* **WHAT YOU NEED TO DO**
Copy every line from the records below that holds the word "prétendent".

* **MATERIAL FOR THIS EXERCISE**
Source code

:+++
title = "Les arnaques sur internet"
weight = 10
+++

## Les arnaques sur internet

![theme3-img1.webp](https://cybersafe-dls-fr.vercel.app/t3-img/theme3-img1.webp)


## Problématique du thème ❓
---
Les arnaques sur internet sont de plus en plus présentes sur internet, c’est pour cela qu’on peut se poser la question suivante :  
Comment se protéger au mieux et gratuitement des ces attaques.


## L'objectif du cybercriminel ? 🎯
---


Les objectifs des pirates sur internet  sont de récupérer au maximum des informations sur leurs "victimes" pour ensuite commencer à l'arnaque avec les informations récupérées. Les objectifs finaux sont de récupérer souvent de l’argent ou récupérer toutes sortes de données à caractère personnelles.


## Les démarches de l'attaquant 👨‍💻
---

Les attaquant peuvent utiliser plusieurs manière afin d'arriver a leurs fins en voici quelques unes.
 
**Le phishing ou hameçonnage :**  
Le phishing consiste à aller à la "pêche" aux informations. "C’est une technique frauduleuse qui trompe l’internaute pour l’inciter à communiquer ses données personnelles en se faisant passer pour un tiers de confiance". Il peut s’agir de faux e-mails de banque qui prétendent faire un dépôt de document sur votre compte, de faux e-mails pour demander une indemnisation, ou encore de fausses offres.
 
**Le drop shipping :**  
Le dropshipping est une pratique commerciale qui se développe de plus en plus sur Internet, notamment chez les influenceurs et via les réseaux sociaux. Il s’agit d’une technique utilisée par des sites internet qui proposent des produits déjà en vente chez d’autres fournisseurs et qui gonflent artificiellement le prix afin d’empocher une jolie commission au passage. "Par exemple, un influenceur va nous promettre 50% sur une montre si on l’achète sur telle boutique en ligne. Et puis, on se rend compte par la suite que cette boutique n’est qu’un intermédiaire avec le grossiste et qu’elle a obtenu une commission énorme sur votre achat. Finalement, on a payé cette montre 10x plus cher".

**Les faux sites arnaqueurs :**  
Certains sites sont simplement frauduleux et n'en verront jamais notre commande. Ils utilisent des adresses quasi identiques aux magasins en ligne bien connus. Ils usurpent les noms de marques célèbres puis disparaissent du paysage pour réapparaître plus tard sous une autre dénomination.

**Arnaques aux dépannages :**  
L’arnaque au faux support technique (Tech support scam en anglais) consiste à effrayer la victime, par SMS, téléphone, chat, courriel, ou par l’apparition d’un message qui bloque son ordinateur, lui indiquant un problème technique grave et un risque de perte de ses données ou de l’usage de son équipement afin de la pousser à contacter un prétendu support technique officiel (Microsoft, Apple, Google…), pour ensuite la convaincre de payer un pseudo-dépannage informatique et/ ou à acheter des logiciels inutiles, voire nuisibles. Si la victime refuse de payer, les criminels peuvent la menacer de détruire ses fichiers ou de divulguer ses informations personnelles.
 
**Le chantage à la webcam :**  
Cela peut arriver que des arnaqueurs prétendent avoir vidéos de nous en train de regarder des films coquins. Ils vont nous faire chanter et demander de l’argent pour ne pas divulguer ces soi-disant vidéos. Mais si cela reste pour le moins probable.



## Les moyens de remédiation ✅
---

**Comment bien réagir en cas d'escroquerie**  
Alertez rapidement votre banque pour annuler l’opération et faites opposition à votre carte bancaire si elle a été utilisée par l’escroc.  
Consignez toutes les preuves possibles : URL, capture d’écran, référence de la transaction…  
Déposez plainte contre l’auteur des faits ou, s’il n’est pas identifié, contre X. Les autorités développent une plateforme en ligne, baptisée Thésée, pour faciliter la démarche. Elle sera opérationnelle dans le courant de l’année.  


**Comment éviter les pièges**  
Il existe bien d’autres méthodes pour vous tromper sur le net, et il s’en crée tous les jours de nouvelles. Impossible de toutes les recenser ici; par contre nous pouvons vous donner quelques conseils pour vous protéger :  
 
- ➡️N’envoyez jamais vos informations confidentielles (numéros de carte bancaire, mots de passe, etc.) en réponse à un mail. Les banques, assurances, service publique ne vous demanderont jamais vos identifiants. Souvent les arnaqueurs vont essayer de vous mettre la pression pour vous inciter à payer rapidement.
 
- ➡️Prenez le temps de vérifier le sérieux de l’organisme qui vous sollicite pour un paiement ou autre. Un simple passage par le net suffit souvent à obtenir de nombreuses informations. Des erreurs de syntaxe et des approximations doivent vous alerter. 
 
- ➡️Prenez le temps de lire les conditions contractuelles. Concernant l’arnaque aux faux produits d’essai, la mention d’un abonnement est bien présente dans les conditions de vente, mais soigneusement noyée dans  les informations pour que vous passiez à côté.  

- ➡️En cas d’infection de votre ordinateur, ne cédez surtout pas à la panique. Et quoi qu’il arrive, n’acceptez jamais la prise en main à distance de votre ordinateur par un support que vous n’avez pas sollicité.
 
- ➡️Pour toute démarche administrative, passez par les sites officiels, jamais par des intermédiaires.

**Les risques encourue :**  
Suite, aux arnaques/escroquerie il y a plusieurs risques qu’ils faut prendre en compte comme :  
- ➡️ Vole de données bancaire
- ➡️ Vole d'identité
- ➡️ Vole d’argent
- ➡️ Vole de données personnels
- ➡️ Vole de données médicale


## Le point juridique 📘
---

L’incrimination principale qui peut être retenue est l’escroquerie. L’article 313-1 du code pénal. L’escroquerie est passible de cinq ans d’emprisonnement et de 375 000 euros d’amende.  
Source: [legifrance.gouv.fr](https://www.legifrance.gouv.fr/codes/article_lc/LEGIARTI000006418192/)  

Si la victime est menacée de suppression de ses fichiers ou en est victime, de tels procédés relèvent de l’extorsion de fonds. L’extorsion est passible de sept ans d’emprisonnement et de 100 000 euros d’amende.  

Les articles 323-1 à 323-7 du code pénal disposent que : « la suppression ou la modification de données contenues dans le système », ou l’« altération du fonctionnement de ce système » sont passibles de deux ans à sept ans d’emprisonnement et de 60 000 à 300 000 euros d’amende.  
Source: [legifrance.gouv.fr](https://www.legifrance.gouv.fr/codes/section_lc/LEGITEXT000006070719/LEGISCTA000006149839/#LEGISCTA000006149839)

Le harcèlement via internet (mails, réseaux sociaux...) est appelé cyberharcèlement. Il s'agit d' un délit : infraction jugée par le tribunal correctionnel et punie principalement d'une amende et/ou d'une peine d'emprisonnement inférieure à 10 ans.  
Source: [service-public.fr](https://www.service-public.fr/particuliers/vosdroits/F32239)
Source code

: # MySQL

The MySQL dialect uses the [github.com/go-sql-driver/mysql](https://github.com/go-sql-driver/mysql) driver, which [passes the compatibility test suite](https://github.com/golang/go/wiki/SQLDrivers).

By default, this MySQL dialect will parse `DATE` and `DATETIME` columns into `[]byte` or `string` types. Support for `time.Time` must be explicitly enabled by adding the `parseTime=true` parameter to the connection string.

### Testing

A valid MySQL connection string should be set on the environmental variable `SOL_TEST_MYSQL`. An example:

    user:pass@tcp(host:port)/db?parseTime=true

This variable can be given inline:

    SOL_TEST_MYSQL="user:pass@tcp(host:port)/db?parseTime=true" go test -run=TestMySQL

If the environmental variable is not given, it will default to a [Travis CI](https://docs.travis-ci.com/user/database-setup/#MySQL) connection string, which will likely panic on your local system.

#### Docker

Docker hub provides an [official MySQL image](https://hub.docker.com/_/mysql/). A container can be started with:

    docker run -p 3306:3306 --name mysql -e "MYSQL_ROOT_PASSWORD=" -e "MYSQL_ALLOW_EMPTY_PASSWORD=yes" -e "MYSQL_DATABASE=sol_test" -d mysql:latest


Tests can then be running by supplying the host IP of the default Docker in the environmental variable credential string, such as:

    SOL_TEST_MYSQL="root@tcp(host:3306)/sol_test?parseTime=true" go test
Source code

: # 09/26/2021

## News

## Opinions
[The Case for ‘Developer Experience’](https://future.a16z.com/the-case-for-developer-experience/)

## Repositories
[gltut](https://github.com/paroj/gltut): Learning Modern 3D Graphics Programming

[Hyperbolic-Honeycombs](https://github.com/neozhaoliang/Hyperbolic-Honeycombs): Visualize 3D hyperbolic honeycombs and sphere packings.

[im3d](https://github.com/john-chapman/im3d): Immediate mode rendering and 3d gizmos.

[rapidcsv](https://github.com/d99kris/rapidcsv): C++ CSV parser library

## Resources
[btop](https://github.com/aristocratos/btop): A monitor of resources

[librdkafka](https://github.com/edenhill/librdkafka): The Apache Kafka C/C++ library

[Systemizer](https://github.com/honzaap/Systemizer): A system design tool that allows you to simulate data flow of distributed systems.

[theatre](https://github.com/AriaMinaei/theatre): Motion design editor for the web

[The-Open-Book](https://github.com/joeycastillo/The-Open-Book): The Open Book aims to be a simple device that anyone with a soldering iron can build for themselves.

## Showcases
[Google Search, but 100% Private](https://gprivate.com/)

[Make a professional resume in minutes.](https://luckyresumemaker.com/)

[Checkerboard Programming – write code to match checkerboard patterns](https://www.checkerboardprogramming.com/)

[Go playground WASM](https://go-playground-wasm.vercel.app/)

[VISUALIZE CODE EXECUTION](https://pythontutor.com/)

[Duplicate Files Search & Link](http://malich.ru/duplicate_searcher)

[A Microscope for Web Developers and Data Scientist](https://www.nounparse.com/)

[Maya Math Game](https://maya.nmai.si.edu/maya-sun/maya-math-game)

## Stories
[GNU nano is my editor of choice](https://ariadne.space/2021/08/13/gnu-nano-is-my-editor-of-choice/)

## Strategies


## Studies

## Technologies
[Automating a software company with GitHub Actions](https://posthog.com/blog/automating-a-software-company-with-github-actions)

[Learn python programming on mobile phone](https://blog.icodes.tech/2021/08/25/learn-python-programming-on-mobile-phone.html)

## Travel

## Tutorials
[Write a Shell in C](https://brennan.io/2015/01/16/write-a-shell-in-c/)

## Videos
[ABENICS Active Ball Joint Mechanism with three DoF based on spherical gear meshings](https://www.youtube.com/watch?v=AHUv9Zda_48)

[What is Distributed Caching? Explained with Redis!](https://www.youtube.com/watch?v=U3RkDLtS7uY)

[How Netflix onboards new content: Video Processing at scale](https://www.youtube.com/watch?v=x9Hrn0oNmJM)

* **YOUR SOLUTION**
Le phishing consiste à aller à la "pêche" aux informations. "C’est une technique frauduleuse qui trompe l’internaute pour l’inciter à communiquer ses données personnelles en se faisant passer pour un tiers de confiance". Il peut s’agir de faux e-mails de banque qui prétendent faire un dépôt de document sur votre compte, de faux e-mails pour demander une indemnisation, ou encore de fausses offres.
Cela peut arriver que des arnaqueurs prétendent avoir vidéos de nous en train de regarder des films coquins. Ils vont nous faire chanter et demander de l’argent pour ne pas divulguer ces soi-disant vidéos. Mais si cela reste pour le moins probable.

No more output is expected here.